Hacker Newsnew | past | comments | ask | show | jobs | submitlogin

So, for context, my experience is limited to trying to get a MariaDB Galera cluster running. Specifically using the Bitnami image. So my issues might not apply to every single stateful app out there. I'm also running all of this on a vsphere in our own data center. Not in the cloud.

Swarm does not support dependencies between services. See [0]. It also does not support deploying replicas one at a time. See [1] where I'm asking for that support.

In the case of Galera, you need a master node to be up and running before you add any new nodes. I'm pretty sure that when you're initiating any kind of stateful clustered app, you'd want to start with one node at a time to be safe. You can't do that in Swarm using a replicated service. All replicas start at the same time.

Using a service per instance might work, but you need to be sure you have storage figured out so that when you update your stack to add a new service to the stack, the initial service will get the data it was initiated with. (Since when you restart a stack to add the new service, the old service will also get restarted. If I'm remembering what I found correctly.)

Then there's updating services/replicas. You cannot have Swarm kill a service/replica until after the replacement is actually up and running. Which means you'll need to create a new volume every time you need to upgrade, otherwise you'll end up with two instances of your app using the same data.

To complicate things, as far as I can tell, Swarm doesn't yet support CSI plugins. So you're pretty much stuck with local or nfs storage. If you're using local storage when deploying new replicas/services, you better hope the first replica/service starts up on same node it was on before...

All that combined means I haven't figured out how I can run a Galera cluster on Swarm. Even if I use a service per instance, updates are going to fail unless I do some deep customization on the Galera image I'm using to make it use unique data directories per startup. Even if I succeed in that, I'll still have to figure out how to clean out old data... I mean, I could manually add a new volume and service, then manually remove the old volume and service for each instance of Galera I'm running. But at the point, why bother with containers?

Anyway, I'm pretty sure I've done my research and am correct on all of this, but I'd be happy to be proven wrong. Swarm/Portainer/Traefik is a really really nice stack...

[0] https://github.com/moby/moby/issues/31333 [1] https://github.com/moby/moby/issues/43937



If you are interested in making this work with any of the constraints, I am sure that there is a way to work around all these issues.

About [0]/[1]: I guess you are right in this not working out of the box, but this could possibly be worked around with a custom entrypoint that behaves differently on which slot the task is running in.

> (Since when you restart a stack to add the new service, the old service will also get restarted. If I'm remembering what I found correctly.)

Are you sure the Docker Image digest did not change?
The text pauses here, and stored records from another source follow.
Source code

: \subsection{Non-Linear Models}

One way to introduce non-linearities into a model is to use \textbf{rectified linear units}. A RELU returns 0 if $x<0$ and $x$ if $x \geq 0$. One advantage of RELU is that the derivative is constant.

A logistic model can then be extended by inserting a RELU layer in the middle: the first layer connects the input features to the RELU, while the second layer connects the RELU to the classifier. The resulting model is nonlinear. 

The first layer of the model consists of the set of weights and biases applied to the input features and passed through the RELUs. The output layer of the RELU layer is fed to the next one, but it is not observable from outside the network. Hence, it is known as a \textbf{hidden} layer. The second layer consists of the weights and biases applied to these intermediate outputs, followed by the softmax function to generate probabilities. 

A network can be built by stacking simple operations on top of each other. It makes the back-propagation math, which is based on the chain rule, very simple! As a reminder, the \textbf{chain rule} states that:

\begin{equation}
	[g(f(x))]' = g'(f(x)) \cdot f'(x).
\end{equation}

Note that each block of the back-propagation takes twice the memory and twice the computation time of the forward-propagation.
Have you tried pinning an actual Docker Image digest?

> Then there's updating services/replicas. You cannot have Swarm kill a service/replica until after the replacement is actually up and running. Which means you'll need to create a new volume every time you need to upgrade, otherwise you'll end up with two instances of your app using the same data.

Is this true even with "oder: stop-first"?

> To complicate things, as far as I can tell, Swarm doesn't yet support CSI plugins. So you're pretty much stuck with local or nfs storage. If you're using local storage when deploying new replicas/services, you better hope the first replica/service starts up on same node it was on before...

True, but there are still some volume plugins that work around and local storage should work if you use labels to pin the replicas to nodes.


Finally have time to look into your suggestions. Hopefully you check your comments every once in a while...

> Are you sure the Docker Image digest did not change? Have you tried pinning an actual Docker Image digest?

Mostly sure. Many of my tests only changed the docker-compose file, not the actual image. So even though GitLab was rebuilding the image, the image digest would not have changed. I'll try to find time to pin the digest just to double check, though.

> Is this true even with "oder: stop-first"?

Er, did you mean "order"? I only see `--update-order` as a flag on the `docker service update` command. I do not see it in the docker-compose specification. So far all my tests have been through Portainer's stack deployment feature. So all changes are in my docker-compose file.

Maybe it would just work if I stuck it in the deploy.update section? I'll try.

> True, but there are still some volume plugins that work around and local storage should work if you use labels to pin the replicas to nodes.

I have tried pinning specific services to specific nodes to make local storage work. And I've use labels to force only one replica per node when using replicas.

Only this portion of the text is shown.